## Task item
The result should be every line of the listing that holds the word "Real".

## Dataset records

------------------------------------

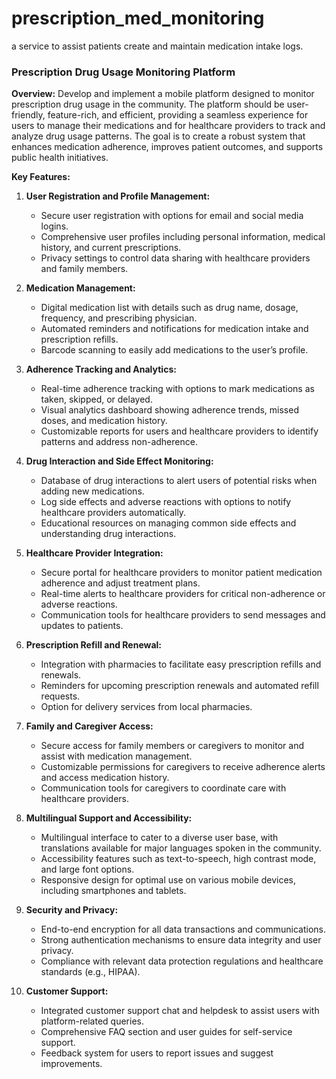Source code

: # prescription_med_monitoring
a service to assist patients create and maintain medication intake logs.

### Prescription Drug Usage Monitoring Platform
**Overview:**
Develop and implement a mobile platform designed to monitor prescription drug usage in the community. The platform should be user-friendly, feature-rich, and efficient, providing a seamless experience for users to manage their medications and for healthcare providers to track and analyze drug usage patterns. The goal is to create a robust system that enhances medication adherence, improves patient outcomes, and supports public health initiatives.

**Key Features:**
1. **User Registration and Profile Management:**
   - Secure user registration with options for email and social media logins.
   - Comprehensive user profiles including personal information, medical history, and current prescriptions.
   - Privacy settings to control data sharing with healthcare providers and family members.

2. **Medication Management:**
   - Digital medication list with details such as drug name, dosage, frequency, and prescribing physician.
   - Automated reminders and notifications for medication intake and prescription refills.
   - Barcode scanning to easily add medications to the user’s profile.

3. **Adherence Tracking and Analytics:**
   - Real-time adherence tracking with options to mark medications as taken, skipped, or delayed.
   - Visual analytics dashboard showing adherence trends, missed doses, and medication history.
   - Customizable reports for users and healthcare providers to identify patterns and address non-adherence.

4. **Drug Interaction and Side Effect Monitoring:**
   - Database of drug interactions to alert users of potential risks when adding new medications.
   - Log side effects and adverse reactions with options to notify healthcare providers automatically.
   - Educational resources on managing common side effects and understanding drug interactions.

5. **Healthcare Provider Integration:**
   - Secure portal for healthcare providers to monitor patient medication adherence and adjust treatment plans.
   - Real-time alerts to healthcare providers for critical non-adherence or adverse reactions.
   - Communication tools for healthcare providers to send messages and updates to patients.

6. **Prescription Refill and Renewal:**
   - Integration with pharmacies to facilitate easy prescription refills and renewals.
   - Reminders for upcoming prescription renewals and automated refill requests.
   - Option for delivery services from local pharmacies.

7. **Family and Caregiver Access:**
   - Secure access for family members or caregivers to monitor and assist with medication management.
   - Customizable permissions for caregivers to receive adherence alerts and access medication history.
   - Communication tools for caregivers to coordinate care with healthcare providers.

8. **Multilingual Support and Accessibility:**
   - Multilingual interface to cater to a diverse user base, with translations available for major languages spoken in the community.
   - Accessibility features such as text-to-speech, high contrast mode, and large font options.
   - Responsive design for optimal use on various mobile devices, including smartphones and tablets.

9. **Security and Privacy:**
   - End-to-end encryption for all data transactions and communications.
   - Strong authentication mechanisms to ensure data integrity and user privacy.
   - Compliance with relevant data protection regulations and healthcare standards (e.g., HIPAA).

10. **Customer Support:**
    - Integrated customer support chat and helpdesk to assist users with platform-related queries.
    - Comprehensive FAQ section and user guides for self-service support.
    - Feedback system for users to report issues and suggest improvements.
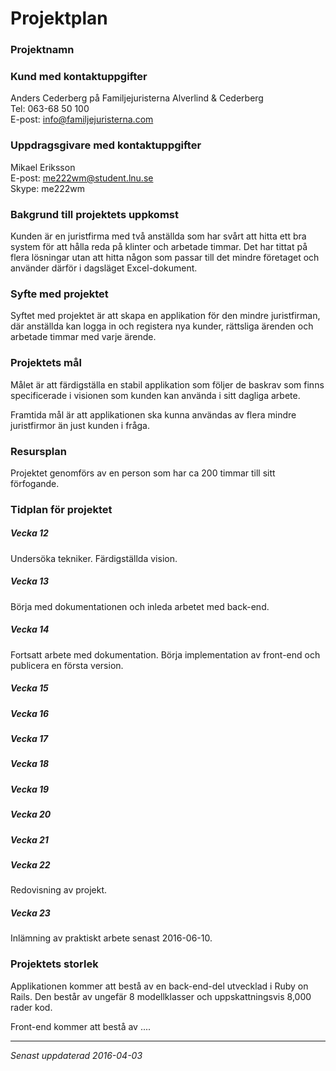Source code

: # Projektplan

### Projektnamn


### Kund med kontaktuppgifter
Anders Cederberg på Familjejuristerna Alverlind & Cederberg <br>
Tel: 063-68 50 100 <br>
E-post: info@familjejuristerna.com

### Uppdragsgivare med kontaktuppgifter
Mikael Eriksson <br>
E-post: me222wm@student.lnu.se <br>
Skype: me222wm

### Bakgrund till projektets uppkomst
Kunden är en juristfirma med två anställda som har svårt att hitta ett bra system för att hålla reda på klinter och arbetade timmar. Det har tittat på flera lösningar utan att hitta någon som passar till det mindre företaget och använder därför i dagsläget Excel-dokument.

### Syfte med projektet
Syftet med projektet är att skapa en applikation för den mindre juristfirman, där anställda kan logga in och registera nya kunder, rättsliga ärenden och arbetade timmar med varje ärende.

### Projektets mål
Målet är att färdigställa en stabil applikation som följer de baskrav som finns specificerade i visionen som kunden kan använda i sitt dagliga arbete.

Framtida mål är att applikationen ska kunna användas av flera mindre juristfirmor än just kunden i fråga.

### Resursplan
Projektet genomförs av en person som har ca 200 timmar till sitt förfogande.

### Tidplan för projektet
##### Vecka 12
Undersöka tekniker. Färdigställda vision.

##### Vecka 13
Börja med dokumentationen och inleda arbetet med back-end.
##### Vecka 14
Fortsatt arbete med dokumentation. Börja implementation av front-end och publicera en första version.
##### Vecka 15

##### Vecka 16

##### Vecka 17

##### Vecka 18

##### Vecka 19

##### Vecka 20

##### Vecka 21

##### Vecka 22
Redovisning av projekt.
##### Vecka 23
Inlämning av praktiskt arbete senast 2016-06-10.

### Projektets storlek
Applikationen kommer att bestå av en back-end-del utvecklad i Ruby on Rails. Den består av ungefär 8 modellklasser och uppskattningsvis 8,000 rader kod.

Front-end kommer att bestå av ....

***
*Senast uppdaterad 2016-04-03*
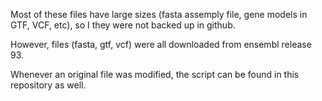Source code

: Most of these files have large sizes (fasta assemply file, gene models in GTF, VCF, etc), so I they were not backed up in github.

However, files (fasta, gtf, vcf) were all downloaded from ensembl release 93.

Whenever an original file was modified, the script can be found in this repository as well.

------------------------------------

## Response area
   - Real-time adherence tracking with options to mark medications as taken, skipped, or delayed.
   - Real-time alerts to healthcare providers for critical non-adherence or adverse reactions.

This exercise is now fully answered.